Bazı vakalarda, özellikle steroid kullanımının yan etkilerini minimize etmek amacıyla metotreksat gibi ek ilaçlar da tedaviye eklenebilir. Metotreksat haftada bir 7.5-10 mg dozunda verilebilir ve uzun süreli steroid kullanımına alternatif olarak tercih edilir.

Yan Etkiler ve Komplikasyonlar

Uzun süreli kortikosteroid tedavisi, osteoporoz, diyabet, hipertansiyon ve enfeksiyon gibi yan etkilere neden olabilir. Özellikle yaşlı hastalarda bu yan etkiler daha yaygın görülür. Osteoporoz gelişme riski nedeniyle tedaviye D vitamini, kalsiyum ve bifosfonatlar gibi ilaçlar eklenmelidir.

Relaps ve Uzun Dönem Takip

PMR hastalarında relaps yaygındır; %50’ye varan oranlarda hastalığın tekrarladığı görülmektedir. Relaps riskini artıran faktörler arasında yüksek başlangıç kortikosteroid dozu, kortikosteroid dozunun hızla azaltılması ve kadın cinsiyet yer alır. Hastaların uzun süreli takibi önemlidir çünkü PMR başlangıcında diğer hastalıklar (örneğin romatoid artrit) ile karışabilir.

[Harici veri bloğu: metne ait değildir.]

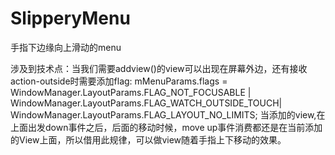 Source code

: # SlipperyMenu
手指下边缘向上滑动的menu

涉及到技术点：当我们需要addview()的view可以出现在屏幕外边，还有接收action-outside时需要添加flag:
mMenuParams.flags = WindowManager.LayoutParams.FLAG_NOT_FOCUSABLE |
                WindowManager.LayoutParams.FLAG_WATCH_OUTSIDE_TOUCH|
                WindowManager.LayoutParams.FLAG_LAYOUT_NO_LIMITS;
 当添加的view,在上面出发down事件之后，后面的移动时候，move up事件消费都还是在当前添加的View上面，所以借用此规律，可以做view随着手指上下移动的效果。

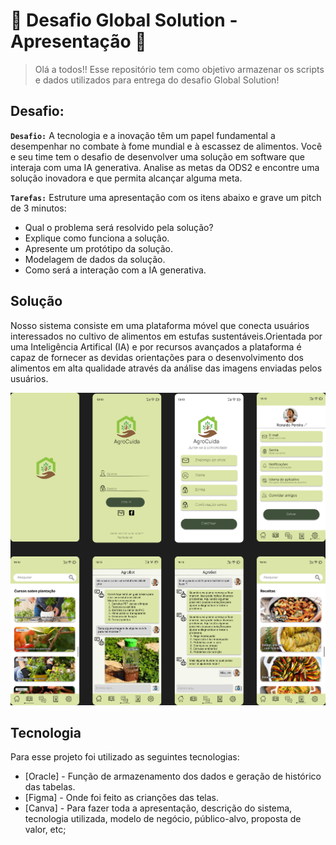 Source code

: # 🌱 Desafio Global Solution - Apresentação 🌱
> Olá a todos!! Esse repositório tem como objetivo armazenar os scripts e dados utilizados para entrega do desafio Global Solution!

## Desafio:
**`Desafio:`** A tecnologia e a inovação têm um papel fundamental a desempenhar no combate à fome mundial e à escassez de alimentos. Você e seu time tem o desafio de desenvolver uma solução em software que interaja com uma IA generativa. Analise as metas da ODS2 e encontre uma solução inovadora e que permita alcançar alguma meta.

**`Tarefas:`** Estruture uma apresentação com os itens abaixo e grave um pitch de 3 minutos:
- Qual o problema será resolvido pela solução?
- Explique como funciona a solução.
- Apresente um protótipo da solução.
- Modelagem de dados da solução. 
- Como será a interação com a IA generativa.

## Solução
Nosso sistema consiste em uma plataforma móvel que conecta usuários interessados no cultivo de alimentos em estufas sustentáveis.Orientada por uma Inteligência Artifical (IA) e por recursos avançados a plataforma é capaz de fornecer as devidas orientações para o desenvolvimento dos alimentos em alta qualidade através da análise das imagens enviadas pelos usuários.

![alt text](https://github.com/NathKessy/Challenger_Global_Solution/blob/cb3e019439ea695cb9dcd3d199c7878512adbd8d/Telas%20AgroCuida.png)

## Tecnologia
Para esse projeto foi utilizado as seguintes tecnologias:
- [Oracle] - Função de armazenamento dos dados e geração de histórico das tabelas. 
- [Figma] - Onde foi feito as crianções das telas.
- [Canva] - Para fazer toda a apresentação, descrição do sistema, tecnologia utilizada, modelo de negócio, público-alvo, proposta de valor, etc;
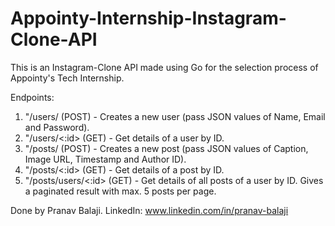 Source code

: # Appointy-Internship-Instagram-Clone-API

This is an Instagram-Clone API made using Go for the selection process of Appointy's Tech Internship.

Endpoints:
1. "/users/ (POST) - Creates a new user (pass JSON values of Name, Email and Password).
1. "/users/<:id> (GET) - Get details of a user by ID.
1. "/posts/ (POST) - Creates a new post (pass JSON values of Caption, Image URL, Timestamp and Author ID).
1. "/posts/<:id> (GET) - Get details of a post by ID.
1. "/posts/users/<:id> (GET) - Get details of all posts of a user by ID. Gives a paginated result with max. 5 posts per page.

Done by Pranav Balaji.
LinkedIn: www.linkedin.com/in/pranav-balaji
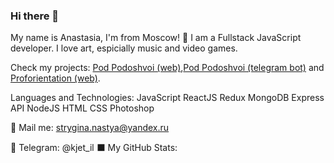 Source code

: ### Hi there 👋

My name is Anastasia, I'm from Moscow! 🔭
I am a Fullstack JavaScript developer. 
I love  art, espicially music and video games. 

Check my projects: [Pod Podoshvoi (web)](https://github.com/StrAnastasia/pod-podoshvoi-web),[Pod Podoshvoi (telegram bot)](https://github.com/StrAnastasia/pod-podoshvoi) and [Proforientation (web)](https://github.com/Schastlivitch/prof-orientation).

Languages and Technologies:
JavaScript ReactJS Redux MongoDB Express API NodeJS HTML CSS Photoshop

💬 Mail me: strygina.nastya@yandex.ru

💬 Telegram: @kjet_il
⬛ My GitHub Stats:

<!--
**StrAnastasia/StrAnastasia** is a ✨ _special_ ✨ repository because its `README.md` (this file) appears on your GitHub profile.

Here are some ideas to get you started:

- 🔭 I’m currently working on ...
- 🌱 I’m currently learning ...
- 👯 I’m looking to collaborate on ...
- 🤔 I’m looking for help with ...
- 💬 Ask me about ...
- 📫 How to reach me: ...
- 😄 Pronouns: ...
- ⚡ Fun fact: ...
-->
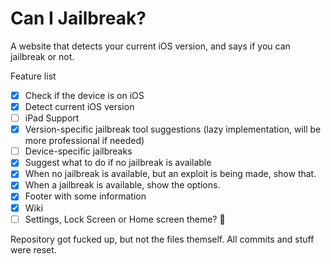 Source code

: # Can I Jailbreak?
A website that detects your current iOS version, and says if you can jailbreak or not.

Feature list
- [x] Check if the device is on iOS
- [x] Detect current iOS version
- [ ] iPad Support
- [x] Version-specific jailbreak tool suggestions (lazy implementation, will be more professional if needed)
- [ ] Device-specific jailbreaks
- [x] Suggest what to do if no jailbreak is available
- [x] When no jailbreak is available, but an exploit is being made, show that.
- [x] When a jailbreak is available, show the options.
- [x] Footer with some information
- [x] Wiki
- [ ] Settings, Lock Screen or Home screen theme? 👀 

Repository got fucked up, but not the files themself. All commits and stuff were reset.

Polimyaljia Romatika’dan Korunma

Hastalığı önleyecek kesin bir yöntem olmamakla birlikte, sağlıklı bir yaşam tarzı, düzenli egzersiz ve sigaradan uzak durmak genel sağlığı destekleyerek PMR riskini azaltabilir.

Özetle

Polimyaljia Romatika, ileri yaşta görülen kas ve eklem ağrısı ile karakterize inflamatuvar bir hastalıktır. Tedavisinde kortikosteroidler ilk sırada yer alırken, tedavi süreci ve doz azaltılması dikkatle planlanmalıdır. Hastalar kortikosteroid tedavisi sırasında yan etkiler açısından düzenli olarak izlenmeli ve uzun dönem takiple relaps riski kontrol edilmelidir.